Avoiding the Pitfalls of Provisionals


A Provisional Patent Application Is Actually Worthless

A provisional patent application doesn’t really protect anything by itself. You can’t sue anyone for infringing on your invention using your provisional. Also, you’re highly unlikely to license or sell your invention based on a provisional.

Further no one ever actually reads or evaluates a provisional patent application, not even the patent examiner, unless an issued patent eventually results AND a lawsuit is being contemplated based on the issued patent. Provisional applications are not published for the general public, unlike all issued patents and most real patent applications, both of which are published on USPTO.gov and accessible to all.

Provisional applications automatically expire after one year, and a full non-provisional patent application must be filed before expiration.

Filing a provisional patent application only holds your place in line.
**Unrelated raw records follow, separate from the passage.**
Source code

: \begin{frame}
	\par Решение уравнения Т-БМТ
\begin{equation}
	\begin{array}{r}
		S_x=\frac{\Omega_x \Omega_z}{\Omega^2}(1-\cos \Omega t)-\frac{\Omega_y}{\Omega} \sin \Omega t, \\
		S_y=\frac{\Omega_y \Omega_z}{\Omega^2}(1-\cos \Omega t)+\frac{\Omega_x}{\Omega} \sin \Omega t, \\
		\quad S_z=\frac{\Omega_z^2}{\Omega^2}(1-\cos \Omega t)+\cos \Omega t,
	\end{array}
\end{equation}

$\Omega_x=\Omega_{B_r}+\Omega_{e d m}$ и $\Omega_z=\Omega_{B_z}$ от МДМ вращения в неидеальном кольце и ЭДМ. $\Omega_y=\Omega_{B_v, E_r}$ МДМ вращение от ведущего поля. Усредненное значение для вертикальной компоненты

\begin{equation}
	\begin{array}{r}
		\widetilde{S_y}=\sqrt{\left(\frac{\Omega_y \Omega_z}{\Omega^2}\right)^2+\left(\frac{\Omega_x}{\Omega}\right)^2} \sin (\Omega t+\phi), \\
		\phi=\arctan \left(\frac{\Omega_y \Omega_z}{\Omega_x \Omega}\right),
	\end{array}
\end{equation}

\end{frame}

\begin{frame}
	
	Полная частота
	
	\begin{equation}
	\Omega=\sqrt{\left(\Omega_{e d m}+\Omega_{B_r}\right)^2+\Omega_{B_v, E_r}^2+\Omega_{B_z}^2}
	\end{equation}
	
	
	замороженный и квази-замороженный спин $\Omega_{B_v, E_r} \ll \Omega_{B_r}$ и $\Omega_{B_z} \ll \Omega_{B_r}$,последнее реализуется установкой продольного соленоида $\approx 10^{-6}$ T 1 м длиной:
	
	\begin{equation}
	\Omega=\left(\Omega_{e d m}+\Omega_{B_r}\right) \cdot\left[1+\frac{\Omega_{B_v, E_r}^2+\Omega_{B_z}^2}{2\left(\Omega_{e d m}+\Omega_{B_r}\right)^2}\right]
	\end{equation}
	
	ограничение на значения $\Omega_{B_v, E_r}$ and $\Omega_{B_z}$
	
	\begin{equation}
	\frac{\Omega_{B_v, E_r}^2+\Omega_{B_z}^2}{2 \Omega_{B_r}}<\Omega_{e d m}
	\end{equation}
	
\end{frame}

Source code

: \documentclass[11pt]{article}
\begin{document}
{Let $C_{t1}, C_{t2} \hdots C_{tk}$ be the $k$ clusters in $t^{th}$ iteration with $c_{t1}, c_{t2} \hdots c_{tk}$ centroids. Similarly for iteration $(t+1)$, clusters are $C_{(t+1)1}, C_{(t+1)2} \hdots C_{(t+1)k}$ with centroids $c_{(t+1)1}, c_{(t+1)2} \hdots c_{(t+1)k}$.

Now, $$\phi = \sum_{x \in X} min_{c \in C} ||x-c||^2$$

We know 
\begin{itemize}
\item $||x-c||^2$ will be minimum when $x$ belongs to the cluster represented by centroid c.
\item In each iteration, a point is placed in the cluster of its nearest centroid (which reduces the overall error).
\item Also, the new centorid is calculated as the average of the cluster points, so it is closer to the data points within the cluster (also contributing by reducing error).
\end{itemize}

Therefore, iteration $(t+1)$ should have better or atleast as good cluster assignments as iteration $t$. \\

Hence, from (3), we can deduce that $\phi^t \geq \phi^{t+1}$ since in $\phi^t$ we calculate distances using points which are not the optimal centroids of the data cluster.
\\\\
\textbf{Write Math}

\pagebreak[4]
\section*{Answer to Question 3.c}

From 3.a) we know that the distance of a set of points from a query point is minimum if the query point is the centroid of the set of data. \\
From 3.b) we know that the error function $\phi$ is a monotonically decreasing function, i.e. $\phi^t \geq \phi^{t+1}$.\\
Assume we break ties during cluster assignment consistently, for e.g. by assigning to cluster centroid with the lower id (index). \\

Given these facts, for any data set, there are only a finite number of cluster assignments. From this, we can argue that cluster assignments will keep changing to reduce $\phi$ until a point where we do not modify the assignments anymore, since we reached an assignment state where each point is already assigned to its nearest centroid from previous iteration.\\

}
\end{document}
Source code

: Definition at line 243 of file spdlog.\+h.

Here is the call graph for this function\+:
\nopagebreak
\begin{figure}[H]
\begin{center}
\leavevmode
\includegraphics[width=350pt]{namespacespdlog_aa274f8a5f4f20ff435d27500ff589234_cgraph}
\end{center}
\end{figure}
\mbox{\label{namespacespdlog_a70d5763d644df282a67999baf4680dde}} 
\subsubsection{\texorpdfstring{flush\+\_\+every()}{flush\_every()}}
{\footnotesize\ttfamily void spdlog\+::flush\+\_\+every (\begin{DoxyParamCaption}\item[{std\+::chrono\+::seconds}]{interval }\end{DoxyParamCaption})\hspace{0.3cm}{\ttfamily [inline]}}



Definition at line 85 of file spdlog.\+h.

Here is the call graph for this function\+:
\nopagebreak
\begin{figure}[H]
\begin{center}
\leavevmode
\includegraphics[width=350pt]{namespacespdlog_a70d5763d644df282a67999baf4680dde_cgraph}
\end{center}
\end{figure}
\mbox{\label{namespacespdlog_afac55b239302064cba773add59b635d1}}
It’s like taking a ticket at the deli counter. You can’t eat the ticket.

You can start using the term “Patent Pending” after filing your provisional application, but that only means that you intend to file a real patent application within the next year. If you eventually file the real patent application, it will have a priority date that is the same as the filing date of the provisional, ASSUMING that the provisional adequately disclosed the invention technically and legally.


A Provisional Patent Application Is Actually WORSE than Worthless…
It Could COST You Your Patent Rights!

Preserving your exclusive rights to your invention through a patent depends on meeting specific deadlines when filing a patent application.

In the US, you have a one-year grace period to apply for a patent after your first public disclosure or sale of your invention. Wait one year and one day, and you’re too late: you’ve lost all your rights! If you want to preserve your foreign patent rights, there is no one-year grace period — you MUST apply for a US patent BEFORE that first public disclosure or sale.

Filing a provisional patent application might seem like a faster and cheaper way to preserve your rights before you miss that one-year deadline, or before you lose your foreign rights. But if you need to RELY on the priority date of that provisional application, it could end up costing you ALL of your rights.

Relying on the filing date of a provisional patent application can mean that you end up completely losing all of your patent rights.

For example, if your provisional patent application fails to adequately describe the invention claimed in your patent application, then you can no longer use the priority date of the provisional. Instead, you must use the priority date of the full non-provisional application that was filed later. It’s as if you never filed the provisional at all.

This means that if you disclosed or sold your invention before filing the full non-provisional application, then you’ve lost all of your foreign rights. If you disclosed or sold your invention more than one year before filing your non-provisional application, then you’ve also lost all of your US rights. Your issued patent would be completely invalid.

Real Companies Who Lost Their Patent Rights Because They Filed a Provisional

This happened to New Railhead Manufacturing when they tried to sue Vermeer Manufacturing Company for infringing their issued patent. Unfortunately, their provisional application didn’t adequately disclose the invention, so they lost the earlier priority date of the provisional. And they sold their patented drill bit more than one year before filing their full patent application (believing that filing the provisional application would protect them and extend that deadline by one year). Which meant that their patent was found to be invalid, and they lost all their rights.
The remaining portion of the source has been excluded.